Our Twitter clone, called Retwis, is structurally simple, has very good performance, and can be distributed among any number of web and Valkey servers with little efforts. View the Retwis source code.
I used PHP for the example because of its universal readability. The same (or better) results can be obtained using Ruby, Python, Erlang, and so on. A few clones exist (however not all the clones use the same data layout as the current version of this tutorial, so please, stick with the official PHP implementation for the sake of following the article better).

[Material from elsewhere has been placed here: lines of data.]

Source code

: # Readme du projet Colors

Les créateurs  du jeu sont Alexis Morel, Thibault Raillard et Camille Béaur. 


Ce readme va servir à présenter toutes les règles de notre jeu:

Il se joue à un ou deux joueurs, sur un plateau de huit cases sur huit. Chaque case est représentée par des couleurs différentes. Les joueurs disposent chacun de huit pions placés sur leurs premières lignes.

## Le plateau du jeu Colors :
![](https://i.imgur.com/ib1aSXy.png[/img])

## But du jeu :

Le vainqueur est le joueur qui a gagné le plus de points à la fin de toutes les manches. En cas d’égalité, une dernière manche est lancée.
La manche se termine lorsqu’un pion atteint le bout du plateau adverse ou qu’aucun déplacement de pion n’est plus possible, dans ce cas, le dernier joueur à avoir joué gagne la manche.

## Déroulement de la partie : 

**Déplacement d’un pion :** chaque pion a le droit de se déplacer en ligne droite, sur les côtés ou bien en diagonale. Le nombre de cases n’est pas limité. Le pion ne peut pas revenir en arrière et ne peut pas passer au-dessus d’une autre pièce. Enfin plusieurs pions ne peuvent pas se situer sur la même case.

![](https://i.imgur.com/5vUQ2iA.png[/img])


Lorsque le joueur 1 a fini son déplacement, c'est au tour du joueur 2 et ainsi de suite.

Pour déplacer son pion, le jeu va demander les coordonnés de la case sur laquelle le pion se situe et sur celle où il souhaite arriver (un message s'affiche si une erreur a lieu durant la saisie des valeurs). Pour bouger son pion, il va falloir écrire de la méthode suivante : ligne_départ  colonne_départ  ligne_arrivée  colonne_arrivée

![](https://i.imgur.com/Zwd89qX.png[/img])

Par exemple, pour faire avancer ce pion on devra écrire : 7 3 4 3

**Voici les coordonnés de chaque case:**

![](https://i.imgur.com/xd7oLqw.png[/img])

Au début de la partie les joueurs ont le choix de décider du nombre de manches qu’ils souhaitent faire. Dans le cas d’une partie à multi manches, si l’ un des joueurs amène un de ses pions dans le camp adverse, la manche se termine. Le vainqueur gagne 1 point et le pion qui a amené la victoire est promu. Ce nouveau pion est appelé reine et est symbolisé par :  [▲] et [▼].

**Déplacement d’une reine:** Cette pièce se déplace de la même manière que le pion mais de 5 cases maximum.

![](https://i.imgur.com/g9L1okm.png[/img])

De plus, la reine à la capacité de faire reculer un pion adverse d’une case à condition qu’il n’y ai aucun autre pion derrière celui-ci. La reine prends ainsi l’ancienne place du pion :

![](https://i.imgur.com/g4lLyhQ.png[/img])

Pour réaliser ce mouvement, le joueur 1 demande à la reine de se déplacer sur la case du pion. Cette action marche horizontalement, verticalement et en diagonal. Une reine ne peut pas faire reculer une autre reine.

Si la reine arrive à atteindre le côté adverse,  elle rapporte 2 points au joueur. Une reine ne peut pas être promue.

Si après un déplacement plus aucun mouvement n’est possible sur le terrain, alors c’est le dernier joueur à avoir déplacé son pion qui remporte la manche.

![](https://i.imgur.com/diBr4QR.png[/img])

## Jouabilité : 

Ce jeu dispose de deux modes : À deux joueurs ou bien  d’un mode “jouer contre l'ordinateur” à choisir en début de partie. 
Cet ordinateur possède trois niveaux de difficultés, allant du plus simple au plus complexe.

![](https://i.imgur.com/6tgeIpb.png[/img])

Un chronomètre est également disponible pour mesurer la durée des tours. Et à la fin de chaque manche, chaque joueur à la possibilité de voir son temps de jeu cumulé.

- Retwis-RB is a port of Retwis to Ruby and Sinatra written by Daniel Lucraft.
- Retwis-J is a port of Retwis to Java, using the Spring Data Framework, written by Costin Leau. Its source code can be found on GitHub, and there is comprehensive documentation available at springsource.org.
What is a key-value store?
The essence of a key-value store is the ability to store some data, called a value, inside a key. The value can be retrieved later only if we know the specific key it was stored in. There is no direct way to search for a key by value. In some sense, it is like a very large hash/dictionary, but it is persistent, i.e. when your application ends, the data doesn't go away. So, for example, I can use the command SET
to store the value bar in the key foo:
SET foo bar
Valkey stores data permanently, so if I later ask "What is the value stored in key foo?" Valkey will reply with bar:
GET foo => bar
Other common operations provided by key-value stores are DEL
, to delete a given key and its associated value, SET-if-not-exists (called SETNX
on Valkey), to assign a value to a key only if the key does not already exist, and INCR
, to atomically increment a number stored in a given key:
SET foo 10
INCR foo => 11
INCR foo => 12
INCR foo => 13
Atomic operations
There is something special about INCR
. You may wonder why Valkey provides such an operation if we can do it ourselves with a bit of code? After all, it is as simple as:
x = GET foo
x = x + 1
SET foo x
The problem is that incrementing this way will work as long as there is only one client working with the key foo at one time. See what happens if two clients are accessing this key at the same time:
x = GET foo (yields 10)
y = GET foo (yields 10)
x = x + 1 (x is now 11)
y = y + 1 (y is now 11)
SET foo x (foo is now 11)
SET foo y (foo is now 11)
Something is wrong! We incremented the value two times, but instead of going from 10 to 12, our key holds 11. This is because the increment done with GET / increment / SET
is not an atomic operation. Instead the INCR provided by Valkey, Memcached, ..., are atomic implementations, and the server will take care of protecting the key during the time needed to complete the increment in order to prevent simultaneous accesses.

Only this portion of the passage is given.